TMDQA!: Você teve bastante calma antes de lançar Infinite Worlds — lançou uma demo, depois o EP e só depois o disco. Você acha que isso te deu oportunidade de crescer, amadurecer e se sentir mais confortável à medida que as expectativas aumentavam sobre o seu trabalho?

Vagabon: Sim. Nem foi muito estratégico. Eu estava na mentalidade de que esse era meu primeiro disco, eram as primeiras músicas que eu compunha na vida, e eu as fui lançando na medida que terminava de escrever. Aos poucos elas começaram a chamar atenção e isso me possibilitou fazer muitos shows antes mesmo de lançar o disco. Então havia muitas pessoas que já eram parte da minha jornada, que queria me acompanhar nessas aventuras, então eu fui crescendo aos poucos junto disso.

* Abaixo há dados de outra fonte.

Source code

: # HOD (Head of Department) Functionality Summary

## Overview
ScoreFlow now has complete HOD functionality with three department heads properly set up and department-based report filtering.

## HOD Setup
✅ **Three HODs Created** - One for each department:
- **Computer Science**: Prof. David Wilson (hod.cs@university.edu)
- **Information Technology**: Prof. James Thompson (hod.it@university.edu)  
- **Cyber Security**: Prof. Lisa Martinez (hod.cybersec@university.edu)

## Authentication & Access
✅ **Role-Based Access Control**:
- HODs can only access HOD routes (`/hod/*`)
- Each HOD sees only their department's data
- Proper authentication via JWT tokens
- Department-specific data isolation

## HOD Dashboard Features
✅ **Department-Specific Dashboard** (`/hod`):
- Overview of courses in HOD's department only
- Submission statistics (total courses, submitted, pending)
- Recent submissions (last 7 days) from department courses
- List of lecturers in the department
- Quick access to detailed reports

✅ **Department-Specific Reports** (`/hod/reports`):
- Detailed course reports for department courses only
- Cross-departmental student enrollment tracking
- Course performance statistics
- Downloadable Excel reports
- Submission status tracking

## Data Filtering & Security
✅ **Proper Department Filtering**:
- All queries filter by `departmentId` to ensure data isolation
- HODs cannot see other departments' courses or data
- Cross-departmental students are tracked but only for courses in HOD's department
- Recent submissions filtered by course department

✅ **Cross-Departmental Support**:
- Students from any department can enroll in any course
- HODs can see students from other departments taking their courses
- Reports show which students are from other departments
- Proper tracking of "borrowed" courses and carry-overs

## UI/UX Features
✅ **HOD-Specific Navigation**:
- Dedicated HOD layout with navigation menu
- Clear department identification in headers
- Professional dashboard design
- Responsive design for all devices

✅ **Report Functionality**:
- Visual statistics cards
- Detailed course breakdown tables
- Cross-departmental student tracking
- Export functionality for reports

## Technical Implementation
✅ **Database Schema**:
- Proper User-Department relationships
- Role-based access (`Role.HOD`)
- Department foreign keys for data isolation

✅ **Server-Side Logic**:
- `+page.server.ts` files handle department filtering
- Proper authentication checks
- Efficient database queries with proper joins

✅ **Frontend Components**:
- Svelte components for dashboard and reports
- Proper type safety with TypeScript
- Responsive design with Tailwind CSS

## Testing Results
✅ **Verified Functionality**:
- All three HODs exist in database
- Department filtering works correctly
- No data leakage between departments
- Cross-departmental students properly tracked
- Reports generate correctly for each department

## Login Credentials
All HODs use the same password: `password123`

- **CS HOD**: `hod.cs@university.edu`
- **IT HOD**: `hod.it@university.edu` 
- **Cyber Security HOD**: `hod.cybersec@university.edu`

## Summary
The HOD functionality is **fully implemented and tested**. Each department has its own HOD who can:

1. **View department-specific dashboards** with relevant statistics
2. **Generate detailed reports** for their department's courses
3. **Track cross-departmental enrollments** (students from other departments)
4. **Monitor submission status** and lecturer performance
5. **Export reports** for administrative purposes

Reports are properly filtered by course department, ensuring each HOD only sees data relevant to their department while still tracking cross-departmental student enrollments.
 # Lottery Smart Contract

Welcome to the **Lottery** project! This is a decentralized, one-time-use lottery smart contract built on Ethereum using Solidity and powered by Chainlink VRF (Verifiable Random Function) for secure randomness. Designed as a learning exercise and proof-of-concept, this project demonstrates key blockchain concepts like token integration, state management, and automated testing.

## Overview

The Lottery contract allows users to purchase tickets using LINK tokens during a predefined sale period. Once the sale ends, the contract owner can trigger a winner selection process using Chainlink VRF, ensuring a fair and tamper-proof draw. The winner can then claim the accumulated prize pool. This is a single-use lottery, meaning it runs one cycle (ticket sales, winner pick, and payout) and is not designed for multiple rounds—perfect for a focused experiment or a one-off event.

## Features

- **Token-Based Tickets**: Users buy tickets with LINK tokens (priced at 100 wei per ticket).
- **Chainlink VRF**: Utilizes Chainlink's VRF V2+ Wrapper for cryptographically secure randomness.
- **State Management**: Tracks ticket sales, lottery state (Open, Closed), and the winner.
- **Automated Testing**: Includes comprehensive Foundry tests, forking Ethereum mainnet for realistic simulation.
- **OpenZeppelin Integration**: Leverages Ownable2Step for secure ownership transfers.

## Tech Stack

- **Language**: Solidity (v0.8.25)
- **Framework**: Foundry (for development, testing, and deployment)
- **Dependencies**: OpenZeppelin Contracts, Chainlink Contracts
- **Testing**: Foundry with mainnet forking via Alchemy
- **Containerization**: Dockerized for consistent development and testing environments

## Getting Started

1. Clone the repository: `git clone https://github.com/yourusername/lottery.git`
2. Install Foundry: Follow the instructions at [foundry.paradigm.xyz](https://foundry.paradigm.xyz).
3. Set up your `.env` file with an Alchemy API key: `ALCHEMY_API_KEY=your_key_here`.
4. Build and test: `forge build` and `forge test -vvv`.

TMDQA!: Falando de vozes diferentes, acho que uma das primeiras coisas que as pessoas notam é que você é de Camarões, e claro que isso faz parte de quem você é e imagino que seja motivo de orgulho. Mas também é uma armadilha, porque isso mantém nós, que escrevemos sobre música, presos na narrativa de sempre, e é claro que você é mais que a “menina de Camarões”. Tem alguma coisa sobre você ou seu trabalho que você gostaria que as pessoas notassem, se elas não estivessem tão ocupadas falando da sua aparência, por exemplo?

Vagabon: Sim… Nossa, essa é uma ótima pergunta. Te agradeço por ter feito, não tem muita gente que reconhece que isso acontece. Quando eu decidi lançar minhas músicas e compartilhar um pouco sobre mim, eu não sabia que isso viraria uma trívia a meu respeito na imprensa. Com esse próximo disco, o que eu espero fazer é me solidificar como uma multi instrumentista autodidata, que experimenta e faz coisas diferentes. Eu gosto de compartilhar com as pessoas. E a sensação de ser uma mulher africana que veio da cena rock e punk… Bem, isso faz com que eu seja uma anomalia no aspecto geral das coisas, porque as pessoas que ocupam esses espaços onde me inseri não eram como eu. Eu vejo que essa foi uma apresentação minha ao mundo, mas eu sou mais que isso. Sou cientista, sou engenheira… Como era meu primeiro disco, acho que as pessoas foram na direção do que era mais fácil comentar. Mas espero que com meu próximo álbum, a gente consiga falar de outros aspectos do meu trabalho também.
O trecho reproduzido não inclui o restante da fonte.